● **Problem to work on**: Below are the records; give the number of their lines that contain the word "should" and nothing more.

[Stored data entries]
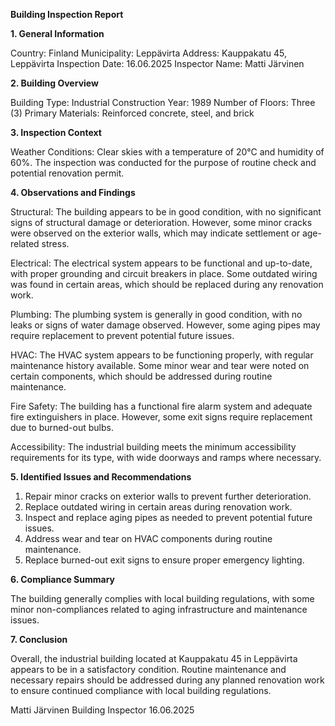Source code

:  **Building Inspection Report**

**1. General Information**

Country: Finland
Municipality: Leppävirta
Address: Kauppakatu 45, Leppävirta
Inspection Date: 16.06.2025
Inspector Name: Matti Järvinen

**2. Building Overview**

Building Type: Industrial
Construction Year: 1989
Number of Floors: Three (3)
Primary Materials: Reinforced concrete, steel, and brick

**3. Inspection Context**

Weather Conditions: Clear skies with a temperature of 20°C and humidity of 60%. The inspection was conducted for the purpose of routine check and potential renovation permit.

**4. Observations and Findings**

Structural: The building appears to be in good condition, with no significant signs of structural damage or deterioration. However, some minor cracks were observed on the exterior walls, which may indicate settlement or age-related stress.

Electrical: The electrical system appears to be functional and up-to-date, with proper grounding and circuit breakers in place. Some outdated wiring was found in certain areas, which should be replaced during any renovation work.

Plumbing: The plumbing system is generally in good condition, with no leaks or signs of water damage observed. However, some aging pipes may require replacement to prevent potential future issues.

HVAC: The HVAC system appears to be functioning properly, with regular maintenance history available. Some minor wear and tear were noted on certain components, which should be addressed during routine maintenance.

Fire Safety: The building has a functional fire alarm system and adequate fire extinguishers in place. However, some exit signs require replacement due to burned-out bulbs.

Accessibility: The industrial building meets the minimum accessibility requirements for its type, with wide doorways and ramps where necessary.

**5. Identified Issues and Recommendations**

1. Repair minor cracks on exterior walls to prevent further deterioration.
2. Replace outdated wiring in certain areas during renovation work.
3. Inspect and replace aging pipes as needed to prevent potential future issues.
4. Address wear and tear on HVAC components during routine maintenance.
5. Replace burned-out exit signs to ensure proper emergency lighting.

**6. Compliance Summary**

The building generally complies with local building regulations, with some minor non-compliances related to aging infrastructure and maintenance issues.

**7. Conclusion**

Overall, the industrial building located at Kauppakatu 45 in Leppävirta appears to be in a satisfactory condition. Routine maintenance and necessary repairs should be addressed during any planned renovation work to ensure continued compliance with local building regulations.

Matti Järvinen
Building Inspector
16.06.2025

--

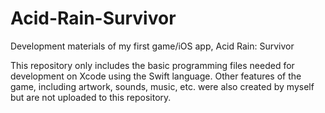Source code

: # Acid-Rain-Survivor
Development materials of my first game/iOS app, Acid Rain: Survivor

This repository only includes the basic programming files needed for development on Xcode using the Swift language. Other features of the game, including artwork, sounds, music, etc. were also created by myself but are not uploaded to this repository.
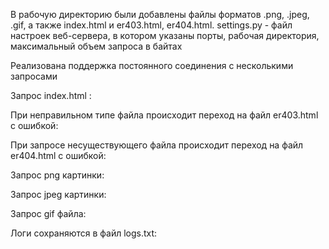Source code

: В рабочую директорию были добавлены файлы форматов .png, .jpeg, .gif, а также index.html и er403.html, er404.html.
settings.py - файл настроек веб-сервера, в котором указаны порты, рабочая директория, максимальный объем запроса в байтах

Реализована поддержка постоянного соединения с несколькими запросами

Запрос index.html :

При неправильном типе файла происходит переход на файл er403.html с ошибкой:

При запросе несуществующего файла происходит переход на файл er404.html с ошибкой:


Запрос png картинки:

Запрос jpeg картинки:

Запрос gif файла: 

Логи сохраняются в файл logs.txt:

● **Result of the exercise**: 3